--- Task instructions ---
The records below need to be copied in full. Match them exactly.

--- Provided information ---
◆ ◆ ◆ ◆ ◆ ◆ ◆

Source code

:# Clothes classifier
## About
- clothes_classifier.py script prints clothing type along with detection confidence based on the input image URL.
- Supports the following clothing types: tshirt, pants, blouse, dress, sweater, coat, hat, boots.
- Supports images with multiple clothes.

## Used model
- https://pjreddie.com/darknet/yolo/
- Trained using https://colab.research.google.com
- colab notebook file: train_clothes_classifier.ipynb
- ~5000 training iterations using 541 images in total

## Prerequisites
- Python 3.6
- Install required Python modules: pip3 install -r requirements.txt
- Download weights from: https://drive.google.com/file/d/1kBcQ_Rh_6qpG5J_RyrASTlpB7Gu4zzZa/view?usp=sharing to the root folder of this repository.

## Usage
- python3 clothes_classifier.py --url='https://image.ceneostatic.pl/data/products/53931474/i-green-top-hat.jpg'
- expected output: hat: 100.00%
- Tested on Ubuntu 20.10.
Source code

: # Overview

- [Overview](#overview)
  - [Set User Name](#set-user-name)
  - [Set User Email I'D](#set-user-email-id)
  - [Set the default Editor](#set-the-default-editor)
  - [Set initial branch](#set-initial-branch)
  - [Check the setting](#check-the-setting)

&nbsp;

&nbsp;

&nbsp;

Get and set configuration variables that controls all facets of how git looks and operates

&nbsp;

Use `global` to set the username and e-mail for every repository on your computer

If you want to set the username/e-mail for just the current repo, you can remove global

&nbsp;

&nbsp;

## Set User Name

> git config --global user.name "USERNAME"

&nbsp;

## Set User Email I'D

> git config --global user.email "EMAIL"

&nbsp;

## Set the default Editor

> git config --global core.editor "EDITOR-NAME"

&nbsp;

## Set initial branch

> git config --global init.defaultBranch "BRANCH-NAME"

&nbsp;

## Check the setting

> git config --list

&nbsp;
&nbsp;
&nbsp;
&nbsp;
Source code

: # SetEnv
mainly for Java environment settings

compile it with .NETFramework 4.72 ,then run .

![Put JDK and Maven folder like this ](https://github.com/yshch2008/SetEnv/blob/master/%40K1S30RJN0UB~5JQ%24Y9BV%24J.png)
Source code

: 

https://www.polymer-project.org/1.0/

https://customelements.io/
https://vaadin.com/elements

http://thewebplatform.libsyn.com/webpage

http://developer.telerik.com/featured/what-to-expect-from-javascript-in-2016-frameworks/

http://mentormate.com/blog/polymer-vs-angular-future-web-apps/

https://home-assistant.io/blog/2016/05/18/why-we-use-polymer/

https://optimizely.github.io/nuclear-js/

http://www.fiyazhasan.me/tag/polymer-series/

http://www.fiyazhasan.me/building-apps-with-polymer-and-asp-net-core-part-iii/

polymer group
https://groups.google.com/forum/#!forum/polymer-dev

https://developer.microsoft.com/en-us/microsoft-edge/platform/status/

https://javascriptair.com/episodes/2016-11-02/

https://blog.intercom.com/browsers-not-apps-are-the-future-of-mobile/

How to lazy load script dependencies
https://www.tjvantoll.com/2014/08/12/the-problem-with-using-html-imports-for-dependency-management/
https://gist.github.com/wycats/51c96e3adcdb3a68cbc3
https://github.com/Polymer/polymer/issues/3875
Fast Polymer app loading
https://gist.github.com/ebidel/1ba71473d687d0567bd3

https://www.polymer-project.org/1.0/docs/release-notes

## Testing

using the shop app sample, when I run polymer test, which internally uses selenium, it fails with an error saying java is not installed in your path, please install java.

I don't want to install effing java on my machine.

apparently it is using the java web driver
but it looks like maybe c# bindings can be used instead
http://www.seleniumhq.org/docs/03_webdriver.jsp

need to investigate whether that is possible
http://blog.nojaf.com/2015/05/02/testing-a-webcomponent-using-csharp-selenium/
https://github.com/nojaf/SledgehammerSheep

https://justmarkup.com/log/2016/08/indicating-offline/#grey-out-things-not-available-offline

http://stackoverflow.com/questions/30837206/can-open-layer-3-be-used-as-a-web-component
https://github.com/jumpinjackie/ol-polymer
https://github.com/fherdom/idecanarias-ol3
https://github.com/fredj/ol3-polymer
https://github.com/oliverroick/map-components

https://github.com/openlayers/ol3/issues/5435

◆ ◆ ◆ ◆ ◆ ◆ ◆

--- Reply to the task ---
Source code

:# Clothes classifier
## About
- clothes_classifier.py script prints clothing type along with detection confidence based on the input image URL.
- Supports the following clothing types: tshirt, pants, blouse, dress, sweater, coat, hat, boots.
- Supports images with multiple clothes.

## Used model
- https://pjreddie.com/darknet/yolo/
- Trained using https://colab.research.google.com
- colab notebook file: train_clothes_classifier.ipynb
- ~5000 training iterations using 541 images in total

## Prerequisites
- Python 3.6
- Install required Python modules: pip3 install -r requirements.txt
- Download weights from: https://drive.google.com/file/d/1kBcQ_Rh_6qpG5J_RyrASTlpB7Gu4zzZa/view?usp=sharing to the root folder of this repository.

## Usage
- python3 clothes_classifier.py --url='https://image.ceneostatic.pl/data/products/53931474/i-green-top-hat.jpg'
- expected output: hat: 100.00%
- Tested on Ubuntu 20.10.
Source code

: # Overview

- [Overview](#overview)
  - [Set User Name](#set-user-name)
  - [Set User Email I'D](#set-user-email-id)
  - [Set the default Editor](#set-the-default-editor)
  - [Set initial branch](#set-initial-branch)
  - [Check the setting](#check-the-setting)

&nbsp;

&nbsp;

&nbsp;

Get and set configuration variables that controls all facets of how git looks and operates

&nbsp;

Use `global` to set the username and e-mail for every repository on your computer

If you want to set the username/e-mail for just the current repo, you can remove global

&nbsp;

&nbsp;

## Set User Name

> git config --global user.name "USERNAME"

&nbsp;

## Set User Email I'D

> git config --global user.email "EMAIL"

&nbsp;

## Set the default Editor

> git config --global core.editor "EDITOR-NAME"

&nbsp;

## Set initial branch

> git config --global init.defaultBranch "BRANCH-NAME"

&nbsp;

## Check the setting

> git config --list

&nbsp;
&nbsp;
&nbsp;
&nbsp;
Source code

: # SetEnv
mainly for Java environment settings

compile it with .NETFramework 4.72 ,then run .

![Put JDK and Maven folder like this ](https://github.com/yshch2008/SetEnv/blob/master/%40K1S30RJN0UB~5JQ%24Y9BV%24J.png)
Source code

: 

https://www.polymer-project.org/1.0/

https://customelements.io/
https://vaadin.com/elements

http://thewebplatform.libsyn.com/webpage

http://developer.telerik.com/featured/what-to-expect-from-javascript-in-2016-frameworks/

http://mentormate.com/blog/polymer-vs-angular-future-web-apps/

https://home-assistant.io/blog/2016/05/18/why-we-use-polymer/

https://optimizely.github.io/nuclear-js/

http://www.fiyazhasan.me/tag/polymer-series/

http://www.fiyazhasan.me/building-apps-with-polymer-and-asp-net-core-part-iii/

polymer group
https://groups.google.com/forum/#!forum/polymer-dev

https://developer.microsoft.com/en-us/microsoft-edge/platform/status/

https://javascriptair.com/episodes/2016-11-02/

https://blog.intercom.com/browsers-not-apps-are-the-future-of-mobile/

How to lazy load script dependencies
https://www.tjvantoll.com/2014/08/12/the-problem-with-using-html-imports-for-dependency-management/
https://gist.github.com/wycats/51c96e3adcdb3a68cbc3
https://github.com/Polymer/polymer/issues/3875
Fast Polymer app loading
https://gist.github.com/ebidel/1ba71473d687d0567bd3

https://www.polymer-project.org/1.0/docs/release-notes

## Testing

using the shop app sample, when I run polymer test, which internally uses selenium, it fails with an error saying java is not installed in your path, please install java.

I don't want to install effing java on my machine.

apparently it is using the java web driver
but it looks like maybe c# bindings can be used instead
http://www.seleniumhq.org/docs/03_webdriver.jsp

need to investigate whether that is possible
http://blog.nojaf.com/2015/05/02/testing-a-webcomponent-using-csharp-selenium/
https://github.com/nojaf/SledgehammerSheep

https://justmarkup.com/log/2016/08/indicating-offline/#grey-out-things-not-available-offline

http://stackoverflow.com/questions/30837206/can-open-layer-3-be-used-as-a-web-component
https://github.com/jumpinjackie/ol-polymer
https://github.com/fherdom/idecanarias-ol3
https://github.com/fredj/ol3-polymer
https://github.com/oliverroick/map-components

https://github.com/openlayers/ol3/issues/5435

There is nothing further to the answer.